■ DATA FOR PROCESSING ■
· · · ·

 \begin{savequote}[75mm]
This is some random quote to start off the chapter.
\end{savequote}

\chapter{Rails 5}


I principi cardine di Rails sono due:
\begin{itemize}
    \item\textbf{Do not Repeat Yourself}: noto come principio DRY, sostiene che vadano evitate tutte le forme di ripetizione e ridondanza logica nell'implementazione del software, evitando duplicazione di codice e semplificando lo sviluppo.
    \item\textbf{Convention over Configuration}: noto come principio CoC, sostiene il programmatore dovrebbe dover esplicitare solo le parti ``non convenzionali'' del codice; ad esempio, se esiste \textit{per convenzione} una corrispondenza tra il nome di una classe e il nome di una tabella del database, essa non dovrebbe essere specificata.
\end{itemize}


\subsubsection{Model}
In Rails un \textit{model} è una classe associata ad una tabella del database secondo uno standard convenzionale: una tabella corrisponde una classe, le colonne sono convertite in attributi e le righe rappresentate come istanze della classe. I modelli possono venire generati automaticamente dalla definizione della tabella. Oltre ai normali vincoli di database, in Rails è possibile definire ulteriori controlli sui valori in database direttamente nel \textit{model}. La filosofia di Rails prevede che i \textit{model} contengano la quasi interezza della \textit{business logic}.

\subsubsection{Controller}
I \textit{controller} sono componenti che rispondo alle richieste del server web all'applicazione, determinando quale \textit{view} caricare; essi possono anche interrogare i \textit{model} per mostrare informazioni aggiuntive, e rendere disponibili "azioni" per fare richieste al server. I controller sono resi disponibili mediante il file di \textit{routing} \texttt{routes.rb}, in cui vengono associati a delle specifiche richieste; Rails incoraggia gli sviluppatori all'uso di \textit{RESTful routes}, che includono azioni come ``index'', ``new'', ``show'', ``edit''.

· · · ·

■ THE TASK ■
The listing above is to be copied exactly, in full.

■ TASK RESPONSE ■
 \begin{savequote}[75mm]
This is some random quote to start off the chapter.
\end{savequote}

\chapter{Rails 5}


I principi cardine di Rails sono due:
\begin{itemize}
    \item\textbf{Do not Repeat Yourself}: noto come principio DRY, sostiene che vadano evitate tutte le forme di ripetizione e ridondanza logica nell'implementazione del software, evitando duplicazione di codice e semplificando lo sviluppo.
    \item\textbf{Convention over Configuration}: noto come principio CoC, sostiene il programmatore dovrebbe dover esplicitare solo le parti ``non convenzionali'' del codice; ad esempio, se esiste \textit{per convenzione} una corrispondenza tra il nome di una classe e il nome di una tabella del database, essa non dovrebbe essere specificata.
\end{itemize}


\subsubsection{Model}
In Rails un \textit{model} è una classe associata ad una tabella del database secondo uno standard convenzionale: una tabella corrisponde una classe, le colonne sono convertite in attributi e le righe rappresentate come istanze della classe. I modelli possono venire generati automaticamente dalla definizione della tabella. Oltre ai normali vincoli di database, in Rails è possibile definire ulteriori controlli sui valori in database direttamente nel \textit{model}. La filosofia di Rails prevede che i \textit{model} contengano la quasi interezza della \textit{business logic}.

\subsubsection{Controller}
I \textit{controller} sono componenti che rispondo alle richieste del server web all'applicazione, determinando quale \textit{view} caricare; essi possono anche interrogare i \textit{model} per mostrare informazioni aggiuntive, e rendere disponibili "azioni" per fare richieste al server. I controller sono resi disponibili mediante il file di \textit{routing} \texttt{routes.rb}, in cui vengono associati a delle specifiche richieste; Rails incoraggia gli sviluppatori all'uso di \textit{RESTful routes}, che includono azioni come ``index'', ``new'', ``show'', ``edit''.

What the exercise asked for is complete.